A consortium of companies led by Spain’s Repsol had tested wells and were expected to begin drilling the first production well in mid-2009, and possibly several more later in the year, he said.
Cuba’s unexpected arrival into the big oil league could increase pressure on the next administration to loosen the embargo to let US oil companies participate in the bonanza and reduce US dependency on the middle east, said Jones. “Up until now the embargo did not really impact on us in a substantive, strategic way. Oil is different. It’s something we need and want.”
Countries around the world formerly locked into sectarian political bags have learned the lesson of building their nation’s economy by trading with friend and foe alike. At the same time, the United States has embraced the death spiral of religious crusades and regime change. Locking our own industries out of business that frankly is a natural.
But, hey – “purity of essence and bodily fluids” is more important than commerce to some people.
The French government is to take sanctions against one of the country’s biggest savings banks, the Caisse d’Epargne (known as The Squirrel), after it suffered a $800 million loss on unauthorised equity derivatives trading.

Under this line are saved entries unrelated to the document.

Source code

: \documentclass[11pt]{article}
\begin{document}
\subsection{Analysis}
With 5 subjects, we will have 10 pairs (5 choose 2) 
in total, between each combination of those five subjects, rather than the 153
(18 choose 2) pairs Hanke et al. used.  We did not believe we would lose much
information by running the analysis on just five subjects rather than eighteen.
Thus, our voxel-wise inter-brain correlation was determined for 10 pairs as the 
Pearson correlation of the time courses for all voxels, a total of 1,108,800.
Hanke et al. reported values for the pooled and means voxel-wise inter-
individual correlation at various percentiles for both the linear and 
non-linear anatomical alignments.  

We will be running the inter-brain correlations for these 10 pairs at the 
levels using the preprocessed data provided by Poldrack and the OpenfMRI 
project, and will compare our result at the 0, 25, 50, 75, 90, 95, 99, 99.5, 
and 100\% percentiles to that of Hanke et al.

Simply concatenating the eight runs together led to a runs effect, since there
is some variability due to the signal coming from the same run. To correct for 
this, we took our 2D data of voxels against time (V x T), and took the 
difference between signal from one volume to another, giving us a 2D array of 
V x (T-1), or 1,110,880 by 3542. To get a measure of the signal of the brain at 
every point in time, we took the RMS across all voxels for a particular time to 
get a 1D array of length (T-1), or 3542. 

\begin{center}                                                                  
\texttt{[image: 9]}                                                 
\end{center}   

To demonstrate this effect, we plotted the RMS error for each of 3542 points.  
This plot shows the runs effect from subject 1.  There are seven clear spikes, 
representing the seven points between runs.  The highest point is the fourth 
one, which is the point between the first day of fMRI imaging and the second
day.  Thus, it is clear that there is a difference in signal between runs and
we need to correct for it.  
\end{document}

The finance minister, Christine Lagarde, yesterday ordered an emergency audit of all French banks after the Caisse indicated that a team of four or five traders had exceeded their limits.
They were caught out in the panic surrounding last week’s stock market crash by what the bank called “routine control procedures”. The positions were immediately closed, the Caisse said. The traders had been disciplined.
Lagarde said she was “particularly frustrated and depressed” by this latest incident of unauthorised trading to hit French banks as the country’s banking commission began an investigation into the incident…
It is understood that an assistant of the rogue traders’ team leader has been dismissed. Others have been moved to different jobs.
Oh, the horror. The pain and embarrassment. Will they ever learn?
Cooks overwhelmed in ostrich sandwich raid
Maybe it looked too delicious to resist or perhaps the hours of waiting had simply provoked the appetites of spectators beyond control.
Whatever the reason, Iran’s eccentric bid to set a world record for making the biggest-ever ostrich sandwich appeared to end in failure after the evidence was eaten by the hungry watching crowds.
Organisers were trying to enter the Guinness Book of World Records by producing a 1,500 metre-long sandwich containing 1,000kg of ostrich meat. More than 1,000 cooks laboured from early morning in Tehran’s Mellat park to assemble the monster sandwich.
But as soon as their task was completed, popular enthusiasm overwhelmed the need for attention to detail as crowds began devouring the snack before its measurements could be verified…
“We still think the sandwich will be recorded in the Guinness book because of all the evidence and video footage that we will send them,” Parvin Shariati, a spokesperson for the organisers, told Reuters.
Never have eaten domesticated ostrich. Like most flightless birds, the wild examples are tough as leather.